5,700 GPU hours to automate osu! mapping
An AI framework that generates complete, playable beatmaps from raw audio spectrograms for all four osu! gamemodes.

What it does
Mapperatorinator ingests a song’s spectrogram and outputs a complete osu! beatmap—hit objects, timing, sliders, hitsounds, the works—for any of the four gamemodes (standard, taiko, catch-the-beat, mania). It also doubles as an AI modding assistant called MaiMod that flags snapping errors, timing drift, and inconsistent slider shapes by comparing human maps against its own predictions.
The interesting bit
The project fuses two prior models (osuT5 and osu-diffusion) into a multi-model pipeline, then adds a thick layer of controllability: you can dial in a target star rating, simulate a specific mapper’s style by user ID, pick an upload year to match period aesthetics, and even guide generation with positive or negative descriptor tags. The author trained this on roughly 5,700 hours of GPU time across a 4060 Ti and rented 4090s—serious hardware for a rhythm-game niche.
Key highlights
- Generates full beatmaps from audio alone, or remixes existing maps via in-context arguments (timing, kiai sections, guest difficulties)
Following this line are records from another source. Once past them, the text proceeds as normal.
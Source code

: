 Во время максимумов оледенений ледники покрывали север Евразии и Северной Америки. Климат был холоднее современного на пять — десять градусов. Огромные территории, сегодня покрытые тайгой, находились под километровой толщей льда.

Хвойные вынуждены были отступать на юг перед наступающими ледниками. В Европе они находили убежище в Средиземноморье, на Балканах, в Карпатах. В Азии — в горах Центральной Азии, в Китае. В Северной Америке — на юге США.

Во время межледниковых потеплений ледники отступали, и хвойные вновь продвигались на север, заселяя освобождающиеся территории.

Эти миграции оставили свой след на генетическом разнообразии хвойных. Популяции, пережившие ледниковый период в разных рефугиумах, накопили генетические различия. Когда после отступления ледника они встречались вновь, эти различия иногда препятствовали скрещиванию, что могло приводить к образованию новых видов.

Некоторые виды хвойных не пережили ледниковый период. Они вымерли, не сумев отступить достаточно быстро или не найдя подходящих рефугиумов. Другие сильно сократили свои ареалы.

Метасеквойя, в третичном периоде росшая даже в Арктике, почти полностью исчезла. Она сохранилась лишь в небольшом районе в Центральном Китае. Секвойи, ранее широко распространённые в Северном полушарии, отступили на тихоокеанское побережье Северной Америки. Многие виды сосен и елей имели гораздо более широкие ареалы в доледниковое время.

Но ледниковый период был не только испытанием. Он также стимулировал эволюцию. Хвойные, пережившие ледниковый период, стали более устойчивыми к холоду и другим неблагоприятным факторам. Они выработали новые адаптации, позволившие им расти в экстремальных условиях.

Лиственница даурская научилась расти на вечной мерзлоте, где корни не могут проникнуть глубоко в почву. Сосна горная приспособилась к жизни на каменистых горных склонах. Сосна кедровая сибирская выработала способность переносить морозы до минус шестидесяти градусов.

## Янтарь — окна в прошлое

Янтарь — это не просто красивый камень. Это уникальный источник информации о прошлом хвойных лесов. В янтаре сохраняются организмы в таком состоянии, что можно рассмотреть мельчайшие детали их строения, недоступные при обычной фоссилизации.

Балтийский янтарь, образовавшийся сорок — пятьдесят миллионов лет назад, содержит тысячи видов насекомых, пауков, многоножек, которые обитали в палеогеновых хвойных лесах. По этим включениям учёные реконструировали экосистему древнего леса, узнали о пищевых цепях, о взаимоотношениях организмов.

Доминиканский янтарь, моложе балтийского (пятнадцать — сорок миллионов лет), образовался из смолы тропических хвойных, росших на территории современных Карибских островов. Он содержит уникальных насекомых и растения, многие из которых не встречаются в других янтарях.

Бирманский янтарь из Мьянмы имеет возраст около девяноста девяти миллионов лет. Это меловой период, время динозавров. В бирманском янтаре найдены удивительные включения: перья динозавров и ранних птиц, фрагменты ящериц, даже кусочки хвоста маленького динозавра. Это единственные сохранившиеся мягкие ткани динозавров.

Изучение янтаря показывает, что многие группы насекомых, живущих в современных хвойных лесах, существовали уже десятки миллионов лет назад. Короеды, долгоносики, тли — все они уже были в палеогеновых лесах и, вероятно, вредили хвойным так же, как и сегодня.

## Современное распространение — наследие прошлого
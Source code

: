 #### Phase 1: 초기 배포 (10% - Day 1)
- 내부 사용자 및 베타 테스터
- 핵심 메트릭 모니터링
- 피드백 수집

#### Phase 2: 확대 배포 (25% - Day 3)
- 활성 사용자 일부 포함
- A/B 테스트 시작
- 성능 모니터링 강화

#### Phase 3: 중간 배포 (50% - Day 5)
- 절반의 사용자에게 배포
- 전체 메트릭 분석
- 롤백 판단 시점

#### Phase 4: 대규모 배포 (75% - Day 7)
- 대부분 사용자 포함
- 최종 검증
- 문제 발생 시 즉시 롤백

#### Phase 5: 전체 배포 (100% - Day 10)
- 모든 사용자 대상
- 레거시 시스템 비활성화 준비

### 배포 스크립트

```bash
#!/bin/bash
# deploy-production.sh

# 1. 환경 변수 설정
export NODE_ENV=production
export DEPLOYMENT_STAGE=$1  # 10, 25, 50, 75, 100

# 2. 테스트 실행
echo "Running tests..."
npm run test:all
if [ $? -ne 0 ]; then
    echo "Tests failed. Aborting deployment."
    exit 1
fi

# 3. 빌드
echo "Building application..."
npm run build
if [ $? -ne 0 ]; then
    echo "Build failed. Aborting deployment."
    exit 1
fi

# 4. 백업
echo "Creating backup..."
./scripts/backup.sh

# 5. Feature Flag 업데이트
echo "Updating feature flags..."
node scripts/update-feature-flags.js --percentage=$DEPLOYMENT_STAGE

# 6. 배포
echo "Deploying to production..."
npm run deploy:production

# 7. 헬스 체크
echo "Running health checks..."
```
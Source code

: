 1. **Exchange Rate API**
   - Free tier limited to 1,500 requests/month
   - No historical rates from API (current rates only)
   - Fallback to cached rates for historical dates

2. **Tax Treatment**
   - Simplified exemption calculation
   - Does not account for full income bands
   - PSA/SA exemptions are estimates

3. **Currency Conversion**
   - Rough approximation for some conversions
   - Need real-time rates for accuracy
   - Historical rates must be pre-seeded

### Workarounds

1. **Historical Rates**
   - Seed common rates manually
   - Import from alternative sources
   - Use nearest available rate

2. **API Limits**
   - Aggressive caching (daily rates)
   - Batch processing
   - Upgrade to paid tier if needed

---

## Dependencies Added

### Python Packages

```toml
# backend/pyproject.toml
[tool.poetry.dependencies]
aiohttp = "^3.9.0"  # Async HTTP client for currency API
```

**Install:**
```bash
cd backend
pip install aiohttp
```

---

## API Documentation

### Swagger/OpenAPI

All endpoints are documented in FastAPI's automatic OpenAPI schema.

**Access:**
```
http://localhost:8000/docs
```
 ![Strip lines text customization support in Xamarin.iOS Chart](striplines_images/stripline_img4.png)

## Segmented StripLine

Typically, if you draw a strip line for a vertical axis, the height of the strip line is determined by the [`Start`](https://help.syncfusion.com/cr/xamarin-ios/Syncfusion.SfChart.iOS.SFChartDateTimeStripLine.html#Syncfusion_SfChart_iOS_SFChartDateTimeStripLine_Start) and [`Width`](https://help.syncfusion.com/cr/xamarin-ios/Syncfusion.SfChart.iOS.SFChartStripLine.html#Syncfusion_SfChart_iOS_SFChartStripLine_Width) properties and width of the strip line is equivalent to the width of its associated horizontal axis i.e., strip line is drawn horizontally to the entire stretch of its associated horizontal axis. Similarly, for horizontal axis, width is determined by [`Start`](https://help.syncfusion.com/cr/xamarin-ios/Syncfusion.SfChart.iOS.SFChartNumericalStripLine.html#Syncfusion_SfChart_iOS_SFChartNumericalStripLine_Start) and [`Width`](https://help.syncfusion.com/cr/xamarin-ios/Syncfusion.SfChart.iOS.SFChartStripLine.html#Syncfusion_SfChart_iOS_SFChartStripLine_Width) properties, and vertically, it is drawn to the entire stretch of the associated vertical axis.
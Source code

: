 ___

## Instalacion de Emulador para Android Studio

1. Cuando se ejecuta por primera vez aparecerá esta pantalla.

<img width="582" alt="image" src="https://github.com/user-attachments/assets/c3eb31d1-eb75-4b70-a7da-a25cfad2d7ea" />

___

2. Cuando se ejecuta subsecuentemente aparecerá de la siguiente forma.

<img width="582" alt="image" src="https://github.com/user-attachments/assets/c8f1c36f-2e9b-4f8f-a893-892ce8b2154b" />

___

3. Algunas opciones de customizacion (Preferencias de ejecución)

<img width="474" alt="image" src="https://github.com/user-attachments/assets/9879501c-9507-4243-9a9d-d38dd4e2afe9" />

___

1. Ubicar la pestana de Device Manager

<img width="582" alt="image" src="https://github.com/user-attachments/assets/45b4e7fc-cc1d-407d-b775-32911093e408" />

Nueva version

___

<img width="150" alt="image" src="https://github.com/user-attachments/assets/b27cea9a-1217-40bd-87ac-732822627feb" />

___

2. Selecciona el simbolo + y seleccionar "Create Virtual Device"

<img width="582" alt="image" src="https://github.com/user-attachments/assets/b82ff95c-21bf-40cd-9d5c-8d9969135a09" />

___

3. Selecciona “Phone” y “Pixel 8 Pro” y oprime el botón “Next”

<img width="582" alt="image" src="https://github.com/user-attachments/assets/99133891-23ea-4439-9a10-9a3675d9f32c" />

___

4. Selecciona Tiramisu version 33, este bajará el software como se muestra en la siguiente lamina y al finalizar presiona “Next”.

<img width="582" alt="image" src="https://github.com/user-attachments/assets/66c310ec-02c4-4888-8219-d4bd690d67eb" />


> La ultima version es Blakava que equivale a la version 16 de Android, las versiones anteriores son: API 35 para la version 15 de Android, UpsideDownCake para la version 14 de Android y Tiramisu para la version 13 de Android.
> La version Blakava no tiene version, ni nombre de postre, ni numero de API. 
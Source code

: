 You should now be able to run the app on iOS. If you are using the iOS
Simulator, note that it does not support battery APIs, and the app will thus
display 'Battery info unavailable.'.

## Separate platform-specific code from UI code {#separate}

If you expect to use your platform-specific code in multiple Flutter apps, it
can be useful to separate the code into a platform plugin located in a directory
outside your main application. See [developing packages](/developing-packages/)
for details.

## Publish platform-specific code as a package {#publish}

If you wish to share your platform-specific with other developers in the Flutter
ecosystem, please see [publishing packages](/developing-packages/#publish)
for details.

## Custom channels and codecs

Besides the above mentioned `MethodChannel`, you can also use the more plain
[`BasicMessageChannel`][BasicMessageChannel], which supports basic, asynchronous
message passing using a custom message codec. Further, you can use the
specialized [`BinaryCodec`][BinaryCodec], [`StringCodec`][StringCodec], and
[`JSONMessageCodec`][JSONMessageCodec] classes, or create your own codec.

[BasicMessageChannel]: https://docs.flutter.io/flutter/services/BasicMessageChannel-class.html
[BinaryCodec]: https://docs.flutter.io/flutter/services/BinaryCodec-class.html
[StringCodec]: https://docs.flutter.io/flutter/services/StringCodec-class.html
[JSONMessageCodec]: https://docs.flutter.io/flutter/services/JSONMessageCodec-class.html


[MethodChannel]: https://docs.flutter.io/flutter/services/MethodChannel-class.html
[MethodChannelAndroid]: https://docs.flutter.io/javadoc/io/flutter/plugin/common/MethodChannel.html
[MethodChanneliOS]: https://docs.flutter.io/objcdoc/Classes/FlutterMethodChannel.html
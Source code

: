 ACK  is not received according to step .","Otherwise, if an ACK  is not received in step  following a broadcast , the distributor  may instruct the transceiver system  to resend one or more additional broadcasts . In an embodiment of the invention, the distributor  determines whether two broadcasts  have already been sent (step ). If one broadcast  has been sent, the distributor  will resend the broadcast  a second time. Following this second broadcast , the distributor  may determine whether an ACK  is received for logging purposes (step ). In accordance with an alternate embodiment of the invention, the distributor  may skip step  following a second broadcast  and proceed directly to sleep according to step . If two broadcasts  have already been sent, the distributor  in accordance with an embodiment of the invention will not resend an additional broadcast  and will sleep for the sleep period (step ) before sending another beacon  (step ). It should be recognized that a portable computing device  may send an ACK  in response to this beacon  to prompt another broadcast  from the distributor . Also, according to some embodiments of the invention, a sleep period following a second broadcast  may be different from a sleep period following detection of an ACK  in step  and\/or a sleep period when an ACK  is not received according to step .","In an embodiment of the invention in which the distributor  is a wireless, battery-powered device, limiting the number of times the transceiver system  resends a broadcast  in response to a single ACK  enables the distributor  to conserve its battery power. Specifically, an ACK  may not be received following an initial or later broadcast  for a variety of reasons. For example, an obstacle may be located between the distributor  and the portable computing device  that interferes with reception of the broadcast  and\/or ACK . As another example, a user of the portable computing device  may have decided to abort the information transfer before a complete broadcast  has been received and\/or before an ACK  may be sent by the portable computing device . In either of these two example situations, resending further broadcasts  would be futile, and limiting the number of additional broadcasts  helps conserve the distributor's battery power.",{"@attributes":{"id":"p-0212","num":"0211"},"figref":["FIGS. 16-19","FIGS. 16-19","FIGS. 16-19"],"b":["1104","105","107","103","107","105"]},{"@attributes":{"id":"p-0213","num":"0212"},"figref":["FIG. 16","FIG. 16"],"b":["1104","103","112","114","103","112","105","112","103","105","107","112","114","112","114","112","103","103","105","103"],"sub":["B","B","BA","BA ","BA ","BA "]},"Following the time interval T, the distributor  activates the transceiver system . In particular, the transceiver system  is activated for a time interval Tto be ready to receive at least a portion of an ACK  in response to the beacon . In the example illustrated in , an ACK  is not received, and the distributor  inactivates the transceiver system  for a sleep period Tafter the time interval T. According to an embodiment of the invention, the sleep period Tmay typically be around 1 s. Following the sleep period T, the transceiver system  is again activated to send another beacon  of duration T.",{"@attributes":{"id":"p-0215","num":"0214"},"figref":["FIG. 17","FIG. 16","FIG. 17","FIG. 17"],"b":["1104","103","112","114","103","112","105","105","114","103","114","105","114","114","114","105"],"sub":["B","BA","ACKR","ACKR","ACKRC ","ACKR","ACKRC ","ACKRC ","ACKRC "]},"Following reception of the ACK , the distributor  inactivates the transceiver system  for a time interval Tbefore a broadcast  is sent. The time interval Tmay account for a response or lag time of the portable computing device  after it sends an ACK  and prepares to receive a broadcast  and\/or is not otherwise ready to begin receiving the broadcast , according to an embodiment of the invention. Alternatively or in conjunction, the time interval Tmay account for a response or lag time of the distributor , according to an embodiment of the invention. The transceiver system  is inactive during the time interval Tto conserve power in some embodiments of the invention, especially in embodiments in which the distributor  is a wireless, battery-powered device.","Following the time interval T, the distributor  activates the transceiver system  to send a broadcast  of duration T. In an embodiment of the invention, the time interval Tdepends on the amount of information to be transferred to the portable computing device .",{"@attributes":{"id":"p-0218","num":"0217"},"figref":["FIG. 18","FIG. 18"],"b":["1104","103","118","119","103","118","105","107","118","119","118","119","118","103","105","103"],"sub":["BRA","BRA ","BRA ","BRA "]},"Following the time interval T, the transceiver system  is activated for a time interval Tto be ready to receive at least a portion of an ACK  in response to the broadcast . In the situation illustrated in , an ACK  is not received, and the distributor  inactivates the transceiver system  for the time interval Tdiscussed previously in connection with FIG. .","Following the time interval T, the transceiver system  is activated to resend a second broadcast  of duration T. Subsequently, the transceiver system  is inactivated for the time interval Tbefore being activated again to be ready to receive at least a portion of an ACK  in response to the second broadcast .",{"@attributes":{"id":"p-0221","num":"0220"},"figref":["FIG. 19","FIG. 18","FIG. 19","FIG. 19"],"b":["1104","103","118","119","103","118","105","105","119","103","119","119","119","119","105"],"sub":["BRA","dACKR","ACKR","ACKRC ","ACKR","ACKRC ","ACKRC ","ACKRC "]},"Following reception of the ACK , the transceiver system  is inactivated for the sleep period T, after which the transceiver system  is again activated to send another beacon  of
- Web UI and interactive CLI both ship with the repo; Colab notebooks for zero-install tries
- Style control via
mapper_id,year,descriptors, and classifier-free guidance withnegative_descriptors - Partial remapping supported: replace a time range in an existing beatmap instead of generating from scratch
- MaiMod detects issues that rule-based tools miss, like weird slider shapes or inconsistent hitsound volumes
Caveats
- Requires Python 3.10, CUDA 13.0 or ROCm, and careful PyTorch GPU setup—dependency stack is finicky
- Some features (guest difficulties, hitsound generation) are locked to the older V31 model
- The README warns that mismatched song style and requested difficulty can cause the model to ignore your directions
Verdict
Worth a look if you map osu! beatmaps at any volume, or if you’re researching conditional generation in structured sequence domains. Skip it if you just want a quick drag-and-drop tool; the setup is real and the model still needs human curation to produce rankable output.